### Exercise brief
List all lines of the data that include the string "datapath".

### Extracted records
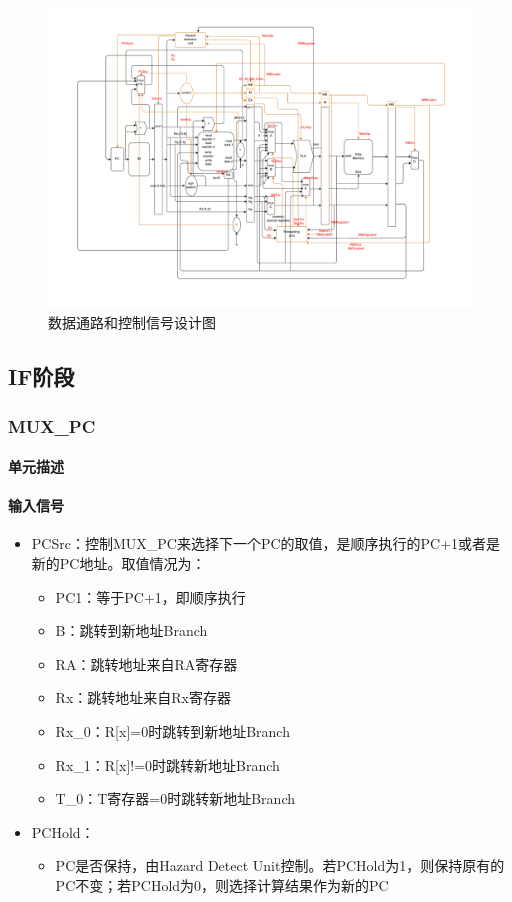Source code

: \documentclass{article}
\begin{document}
\begin{figure}[h]
\includegraphics[width=1.1\columnwidth]{datapath.pdf}
\caption{数据通路和控制信号设计图}
\label{fig:datapath}
\end{figure}

\subsection{IF阶段}

\subsubsection{MUX\_PC}
\label{subsubsec:pc}
\paragraph{单元描述}
\paragraph{输入信号}
\begin{itemize}
\item PCSrc：控制MUX\_PC来选择下一个PC的取值，是顺序执行的PC+1或者是新的PC地址。取值情况为：
	\begin{itemize}
	\item PC1：等于PC+1，即顺序执行
	\item B：跳转到新地址Branch
	\item RA：跳转地址来自RA寄存器
	\item Rx：跳转地址来自Rx寄存器
	\item Rx\_0：R[x]=0时跳转到新地址Branch
	\item Rx\_1：R[x]!=0时跳转新地址Branch
	\item T\_0：T寄存器=0时跳转新地址Branch
	\end{itemize}
\item PCHold：
	\begin{itemize}
	\item PC是否保持，由Hazard Detect Unit控制。若PCHold为1，则保持原有的PC不变；若PCHold为0，则选择计算结果作为新的PC
	\end{itemize}
\end{itemize}
\end{document}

### Answer section
\includegraphics[width=1.1\columnwidth]{datapath.pdf}
\label{fig:datapath}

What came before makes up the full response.